WHAT IS BEING ASKED — What is needed is the number of lines below that contain the string "type", with no other text.
*** Opening of GIVEN DATA ***
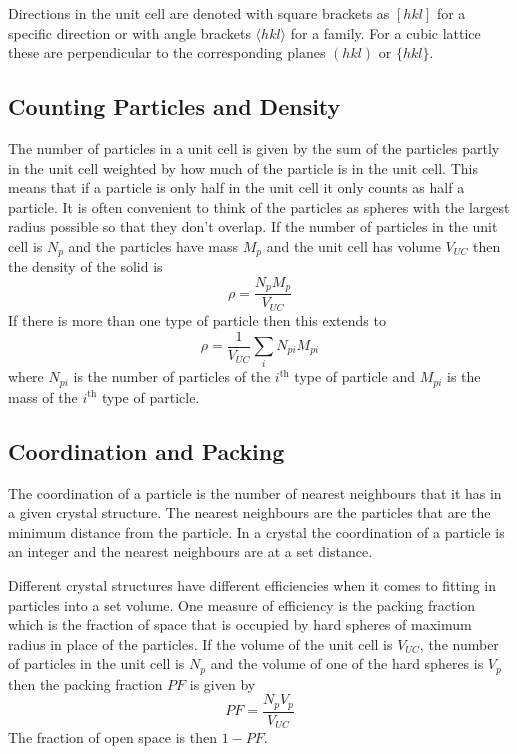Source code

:     Directions in the unit cell are denoted with square brackets as \([hkl]\) for a specific direction or with angle brackets \(\langle hkl\rangle\) for a family.
    For a cubic lattice these are perpendicular to the corresponding planes \((hkl)\) or \(\{hkl\}\).
    
    \subsection{Counting Particles and Density}
    The number of particles in a unit cell is given by the sum of the particles partly in the unit cell weighted by how much of the particle is in the unit cell.
    This means that if a particle is only half in the unit cell it only counts as half a particle.
    It is often convenient to think of the particles as spheres with the largest radius possible so that they don't overlap.
    If the number of particles in the unit cell is \(N_p\) and the particles have mass \(M_p\) and the unit cell has volume \(V_{UC}\) then the density of the solid is
    \[\rho = \frac{N_pM_p}{V_{UC}}\]
    If there is more than one type of particle then this extends to
    \[\rho = \frac{1}{V_{UC}}\sum_i N_{pi}M_{pi}\]
    where \(N_{pi}\) is the number of particles of the \(i^\text{th}\) type of particle and \(M_{pi}\) is the mass of the \(i^\text{th}\) type of particle.
    
    \subsection{Coordination and Packing}
    The coordination of a particle is the number of nearest neighbours that it has in a given crystal structure.
    The nearest neighbours are the particles that are the minimum distance from the particle.
    In a crystal the coordination of a particle is an integer and the nearest neighbours are at a set distance.
    
    Different crystal structures have different efficiencies when it comes to fitting in particles into a set volume.
    One measure of efficiency is the packing fraction which is the fraction of space that is occupied by hard spheres of maximum radius in place of the particles.
    If the volume of the unit cell is \(V_{UC}\), the number of particles in the unit cell is \(N_p\) and the volume of one of the hard spheres is \(V_p\) then the packing fraction \(PF\) is given by
    \[PF = \frac{N_pV_p}{V_{UC}}\]
    The fraction of open space is then \(1 - PF\).
    
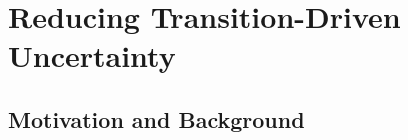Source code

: \documentclass[mathserif]{beamer}
\begin{document}

\section{Reducing Transition-Driven Uncertainty}

\subsection{Motivation and Background}

\end{document}
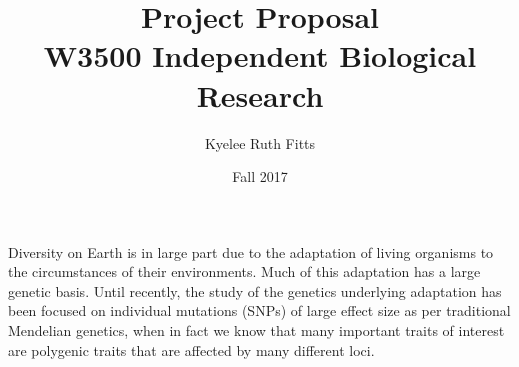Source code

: \documentclass[a4paper,10pt]{article}
\begin{document}
\title{\vspace{-2.0cm}
  Project Proposal \\
  \large W3500 Independent Biological Research \\
}

\author{
  Kyelee Ruth Fitts
}

\date{Fall 2017}
  
\maketitle

%
%
%
%

Diversity on Earth is in large part due to the adaptation of living
organisms to the circumstances of their environments. Much of this
adaptation has a large genetic basis. Until recently, the study of the genetics underlying
adaptation has been focused on individual mutations (SNPs) of large
effect size as per traditional Mendelian genetics, when in fact we
know that many important traits of interest are polygenic traits that are affected by many
different loci.
\end{document}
*** Close of GIVEN DATA ***
EXERCISE SOLUTION — 2